Desta forma, o alegretense argumenta que não é só um casamento do Vagner e do Luiz, é a unidade de algo que vem sendo construído há muito tempo. E algo que vem sendo excluído pela sociedade há muito tempo, também. Por esse motivo as crises desse segmento, principalmente as que envolvem a sexualidade, sempre foram um tabu pra humanidade.

“Mas é o momento de darmos dignidade a todos que queiram viver a sua integridade, a sua verdade de uma forma que contribua com a vida. São homens, mulheres e profissionais de uma competência incrível. Como terapeuta, eu ajudo pessoas a fazerem suas vidas darem certo.  Então, pra isso e por isso, eu uso a metodologia das constelações familiares” – citou.

A ligação com Alegrete

No ano passado quando o casal passou o Natal com a família dele, no bairro Coahb Vera Cruz, onde residem a mãe, Elizabete, a irmã Ana Valéria, os outros irmãos, Ana Cristina, a Cristiane e o Velb, todos residem em Alegrete, ele ministrou um pequeno curso, uma pequena experiência sobre constelações familiares.

E, neste ano, novamente estarão em Alegrete e pretende realizar um grande encontro sobre as constelações, para que as pessoas consigam perceber qual a dimensão, o que essa ciência das relações, a ciência dos relacionamentos, criada e evidenciada pelo alemão Bert Hellinger, pode ajudar.

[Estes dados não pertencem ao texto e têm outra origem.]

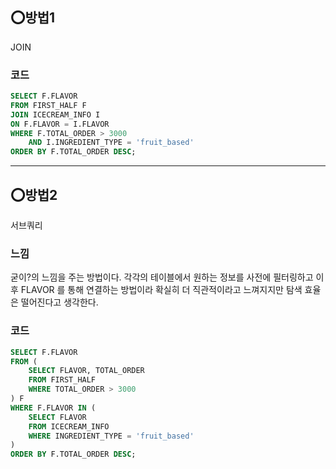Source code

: ## ⭕방법1
JOIN

### 코드
```sql
SELECT F.FLAVOR
FROM FIRST_HALF F
JOIN ICECREAM_INFO I
ON F.FLAVOR = I.FLAVOR
WHERE F.TOTAL_ORDER > 3000
    AND I.INGREDIENT_TYPE = 'fruit_based'
ORDER BY F.TOTAL_ORDER DESC;
```
---

## ⭕방법2
서브쿼리

### 느낌
굳이?의 느낌을 주는 방법이다. 각각의 테이블에서 원하는 정보를 사전에 필터링하고 이후 FLAVOR 를 통해 연결하는 방법이라 확실히 더 직관적이라고 느껴지지만 탐색 효율은 떨어진다고 생각한다.

### 코드
```sql
SELECT F.FLAVOR
FROM (
    SELECT FLAVOR, TOTAL_ORDER
    FROM FIRST_HALF
    WHERE TOTAL_ORDER > 3000
) F
WHERE F.FLAVOR IN (
    SELECT FLAVOR
    FROM ICECREAM_INFO
    WHERE INGREDIENT_TYPE = 'fruit_based'
)
ORDER BY F.TOTAL_ORDER DESC;
```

“Eu posso dizer que leva a vida das pessoas para um outro nível. O nível de inclusão, de autorreconhecimento, de honra, de trazer aquilo que é importante pra dentro. Pois, quando eu trouxe meus pais pra dentro de mim, algo se curou em mim e não é a cura dos meus pais físicos e sim a imagem que eu, Wagner tinha deles. A imagem que me dava medo. A partir da dissolvição dessa imagem, eu pude experimentar de forma mais livre a minha vida”- esclareceu.

Vagner conclui que os alegretense vão ter oportunidade de participar de um encontro bonito sobre constelações familiares pra fazer a vida dar certo. Nas esferas que correspondem a vida pessoal, saúde, relações, casamento e também no trabalho. Essa oportunidade será anunciada com antecedência, quando confirmada.